XCP-ng 7.5 - MegaRAID SAS 9240-8i hang/reboot issue.
-
@r1 Any Kernel upgrade is a pain, regardless how seamless some distros try to make it. I've been using XS for years and it's always been rock-solid in my production environment. This is the first time I've ever experienced a critical issue. Unfortunately it translates to an unstable system, so there is no telling when the machine is going to suffer a "critical-error" and hang at reboot.
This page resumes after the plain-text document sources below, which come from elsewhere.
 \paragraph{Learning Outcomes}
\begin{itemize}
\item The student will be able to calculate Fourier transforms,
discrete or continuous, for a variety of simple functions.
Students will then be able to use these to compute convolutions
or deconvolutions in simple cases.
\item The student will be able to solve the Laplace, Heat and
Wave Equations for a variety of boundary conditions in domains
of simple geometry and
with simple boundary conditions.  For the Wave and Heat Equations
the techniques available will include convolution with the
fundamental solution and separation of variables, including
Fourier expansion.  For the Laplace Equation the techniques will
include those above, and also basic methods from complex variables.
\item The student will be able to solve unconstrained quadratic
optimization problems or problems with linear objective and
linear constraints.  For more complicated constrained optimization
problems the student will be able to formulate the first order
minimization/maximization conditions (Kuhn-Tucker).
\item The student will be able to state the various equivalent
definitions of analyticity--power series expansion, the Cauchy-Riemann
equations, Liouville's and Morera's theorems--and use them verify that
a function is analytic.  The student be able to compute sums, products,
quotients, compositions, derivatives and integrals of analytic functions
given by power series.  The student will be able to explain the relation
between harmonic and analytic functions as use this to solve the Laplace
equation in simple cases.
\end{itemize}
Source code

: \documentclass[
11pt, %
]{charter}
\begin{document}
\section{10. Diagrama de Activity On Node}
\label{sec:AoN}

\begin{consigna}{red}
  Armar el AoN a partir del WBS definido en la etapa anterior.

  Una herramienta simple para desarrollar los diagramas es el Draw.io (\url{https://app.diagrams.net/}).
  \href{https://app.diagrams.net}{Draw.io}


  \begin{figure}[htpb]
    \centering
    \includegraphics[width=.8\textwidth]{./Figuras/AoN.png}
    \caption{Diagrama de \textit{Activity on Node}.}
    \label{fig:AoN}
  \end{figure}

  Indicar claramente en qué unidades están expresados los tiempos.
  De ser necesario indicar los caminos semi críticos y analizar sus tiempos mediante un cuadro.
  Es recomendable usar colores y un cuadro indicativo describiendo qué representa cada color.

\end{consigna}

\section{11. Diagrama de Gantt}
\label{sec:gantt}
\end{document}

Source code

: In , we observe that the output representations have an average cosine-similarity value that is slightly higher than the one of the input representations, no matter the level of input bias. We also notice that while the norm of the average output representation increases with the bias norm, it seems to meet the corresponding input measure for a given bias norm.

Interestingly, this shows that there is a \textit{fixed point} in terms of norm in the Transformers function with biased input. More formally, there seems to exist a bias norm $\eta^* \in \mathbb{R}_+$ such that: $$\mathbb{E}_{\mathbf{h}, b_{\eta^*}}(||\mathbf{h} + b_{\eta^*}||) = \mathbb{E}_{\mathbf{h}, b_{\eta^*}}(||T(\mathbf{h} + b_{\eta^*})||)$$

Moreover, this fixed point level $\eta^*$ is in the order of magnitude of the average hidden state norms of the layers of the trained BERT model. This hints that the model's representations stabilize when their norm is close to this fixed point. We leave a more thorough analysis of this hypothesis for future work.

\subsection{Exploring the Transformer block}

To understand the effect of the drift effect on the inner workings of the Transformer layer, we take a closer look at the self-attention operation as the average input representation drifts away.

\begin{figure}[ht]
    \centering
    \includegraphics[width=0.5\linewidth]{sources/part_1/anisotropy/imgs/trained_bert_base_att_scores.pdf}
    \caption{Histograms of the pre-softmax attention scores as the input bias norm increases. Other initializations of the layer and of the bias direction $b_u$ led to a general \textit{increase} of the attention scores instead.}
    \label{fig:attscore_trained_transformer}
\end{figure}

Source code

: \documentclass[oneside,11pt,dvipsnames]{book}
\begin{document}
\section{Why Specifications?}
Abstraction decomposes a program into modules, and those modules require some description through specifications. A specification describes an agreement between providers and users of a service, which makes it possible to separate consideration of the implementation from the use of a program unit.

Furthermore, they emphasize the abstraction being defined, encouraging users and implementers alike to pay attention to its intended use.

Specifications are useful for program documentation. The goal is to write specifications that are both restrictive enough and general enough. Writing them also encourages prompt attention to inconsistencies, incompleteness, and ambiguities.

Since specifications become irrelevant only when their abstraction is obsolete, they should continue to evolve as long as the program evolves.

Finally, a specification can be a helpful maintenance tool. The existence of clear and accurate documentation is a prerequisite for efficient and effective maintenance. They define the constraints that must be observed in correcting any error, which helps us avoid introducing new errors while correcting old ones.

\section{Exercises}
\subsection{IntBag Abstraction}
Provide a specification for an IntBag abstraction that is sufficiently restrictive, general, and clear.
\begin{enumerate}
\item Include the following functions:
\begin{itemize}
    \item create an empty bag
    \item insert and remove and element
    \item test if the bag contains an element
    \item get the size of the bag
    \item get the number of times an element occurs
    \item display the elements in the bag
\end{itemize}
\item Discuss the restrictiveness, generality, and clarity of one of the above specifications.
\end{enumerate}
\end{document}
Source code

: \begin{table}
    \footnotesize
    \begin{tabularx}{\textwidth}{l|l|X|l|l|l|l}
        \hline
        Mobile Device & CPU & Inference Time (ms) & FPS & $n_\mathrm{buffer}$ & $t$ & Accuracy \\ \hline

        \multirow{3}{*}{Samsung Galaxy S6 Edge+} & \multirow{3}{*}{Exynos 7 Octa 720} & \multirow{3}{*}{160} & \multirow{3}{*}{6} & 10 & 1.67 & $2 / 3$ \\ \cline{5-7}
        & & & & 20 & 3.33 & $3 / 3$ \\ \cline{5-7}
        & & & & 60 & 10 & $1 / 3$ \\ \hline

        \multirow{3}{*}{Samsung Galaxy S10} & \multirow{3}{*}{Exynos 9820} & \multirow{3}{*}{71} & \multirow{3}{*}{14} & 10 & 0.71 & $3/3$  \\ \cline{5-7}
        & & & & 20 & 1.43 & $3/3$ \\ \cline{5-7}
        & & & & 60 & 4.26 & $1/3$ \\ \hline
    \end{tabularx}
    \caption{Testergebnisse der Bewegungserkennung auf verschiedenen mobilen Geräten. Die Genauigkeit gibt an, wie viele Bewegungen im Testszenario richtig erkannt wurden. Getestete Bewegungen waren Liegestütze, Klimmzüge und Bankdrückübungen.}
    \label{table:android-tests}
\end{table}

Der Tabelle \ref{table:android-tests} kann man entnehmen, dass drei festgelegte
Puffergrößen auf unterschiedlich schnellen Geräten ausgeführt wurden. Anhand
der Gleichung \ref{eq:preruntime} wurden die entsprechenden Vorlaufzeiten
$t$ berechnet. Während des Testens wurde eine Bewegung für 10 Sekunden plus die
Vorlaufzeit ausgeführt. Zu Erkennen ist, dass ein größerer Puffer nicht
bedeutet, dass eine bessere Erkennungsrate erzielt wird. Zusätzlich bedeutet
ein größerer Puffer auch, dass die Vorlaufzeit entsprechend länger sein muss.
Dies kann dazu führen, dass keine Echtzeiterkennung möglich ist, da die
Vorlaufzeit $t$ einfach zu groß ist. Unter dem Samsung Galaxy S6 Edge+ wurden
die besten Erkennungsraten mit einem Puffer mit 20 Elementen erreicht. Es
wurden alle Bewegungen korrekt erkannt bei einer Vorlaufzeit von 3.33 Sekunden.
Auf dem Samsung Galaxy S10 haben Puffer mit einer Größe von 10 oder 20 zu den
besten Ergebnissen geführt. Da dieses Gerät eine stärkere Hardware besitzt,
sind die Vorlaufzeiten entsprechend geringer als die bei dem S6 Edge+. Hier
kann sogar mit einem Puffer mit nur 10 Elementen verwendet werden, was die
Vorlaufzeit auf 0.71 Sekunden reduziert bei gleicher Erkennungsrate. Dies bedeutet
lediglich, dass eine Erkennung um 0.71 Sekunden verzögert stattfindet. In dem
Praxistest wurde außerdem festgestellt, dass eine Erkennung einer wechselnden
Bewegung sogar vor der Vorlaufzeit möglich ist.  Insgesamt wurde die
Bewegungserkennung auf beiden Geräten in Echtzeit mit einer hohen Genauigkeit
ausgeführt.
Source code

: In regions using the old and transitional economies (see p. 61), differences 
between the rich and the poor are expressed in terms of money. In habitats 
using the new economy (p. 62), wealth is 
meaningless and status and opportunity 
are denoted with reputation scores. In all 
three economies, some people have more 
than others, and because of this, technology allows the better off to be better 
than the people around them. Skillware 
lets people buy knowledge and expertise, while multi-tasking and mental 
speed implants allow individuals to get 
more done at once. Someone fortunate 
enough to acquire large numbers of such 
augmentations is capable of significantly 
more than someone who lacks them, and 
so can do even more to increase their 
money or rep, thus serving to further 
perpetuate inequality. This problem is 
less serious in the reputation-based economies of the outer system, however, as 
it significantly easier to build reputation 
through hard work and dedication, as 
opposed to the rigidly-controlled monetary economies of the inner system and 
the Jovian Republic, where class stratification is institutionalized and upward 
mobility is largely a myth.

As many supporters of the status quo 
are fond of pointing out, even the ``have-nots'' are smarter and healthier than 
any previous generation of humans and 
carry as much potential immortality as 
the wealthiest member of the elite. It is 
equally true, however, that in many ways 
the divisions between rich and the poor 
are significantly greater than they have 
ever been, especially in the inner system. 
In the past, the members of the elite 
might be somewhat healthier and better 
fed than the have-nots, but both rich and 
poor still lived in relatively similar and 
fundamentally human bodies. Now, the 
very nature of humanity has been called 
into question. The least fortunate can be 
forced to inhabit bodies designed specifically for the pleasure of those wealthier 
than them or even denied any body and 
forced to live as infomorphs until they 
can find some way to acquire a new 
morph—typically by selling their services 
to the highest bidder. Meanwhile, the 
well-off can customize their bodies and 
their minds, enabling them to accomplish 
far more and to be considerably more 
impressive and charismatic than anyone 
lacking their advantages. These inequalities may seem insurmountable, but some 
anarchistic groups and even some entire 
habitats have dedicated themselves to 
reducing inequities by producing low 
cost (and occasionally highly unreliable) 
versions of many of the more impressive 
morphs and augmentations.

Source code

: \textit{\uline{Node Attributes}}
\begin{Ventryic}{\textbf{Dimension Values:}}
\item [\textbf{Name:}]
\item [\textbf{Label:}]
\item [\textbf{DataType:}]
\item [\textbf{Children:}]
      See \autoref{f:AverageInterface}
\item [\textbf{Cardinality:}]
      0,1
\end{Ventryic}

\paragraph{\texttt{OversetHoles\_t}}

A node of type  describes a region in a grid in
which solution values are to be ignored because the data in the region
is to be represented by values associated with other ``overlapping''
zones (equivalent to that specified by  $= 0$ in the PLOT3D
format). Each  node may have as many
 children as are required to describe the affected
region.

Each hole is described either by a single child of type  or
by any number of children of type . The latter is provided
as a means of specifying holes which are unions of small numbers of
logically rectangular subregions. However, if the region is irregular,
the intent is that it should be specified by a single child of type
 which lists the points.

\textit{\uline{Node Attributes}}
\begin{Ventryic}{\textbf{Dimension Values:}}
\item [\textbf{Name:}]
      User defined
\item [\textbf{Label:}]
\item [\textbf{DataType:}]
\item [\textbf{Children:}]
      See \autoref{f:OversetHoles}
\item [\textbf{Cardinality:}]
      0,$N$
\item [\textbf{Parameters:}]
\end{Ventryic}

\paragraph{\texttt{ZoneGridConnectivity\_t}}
My low-level familiarity win XS/XCP-ng does not extend to the depth where I would attempt a self-guided kernel upgrade, however if there is a development fork where they are testing the 4.14 or 4.15 kernel, I would be inclined to evaluate it.
-
@olivierlambert said in XCP-ng 7.5 - MegaRAID SAS 9240-8i hang/reboot issue.:
- Same issue with XenServer 7.5?
YES! (Just got around to testing it.)
-
Let us see if a newer kernel would help. There is also an option of back porting the newer driver to older kernel with possible code changes. Both will be experimental though!
-
Same thing happens in XS 7.6 "upgrading" from XS 7.5. Interenstingly enough post upgrade, the upper-left corner says Xenserver 7.5 but the stats field and Xencenter report 7.6.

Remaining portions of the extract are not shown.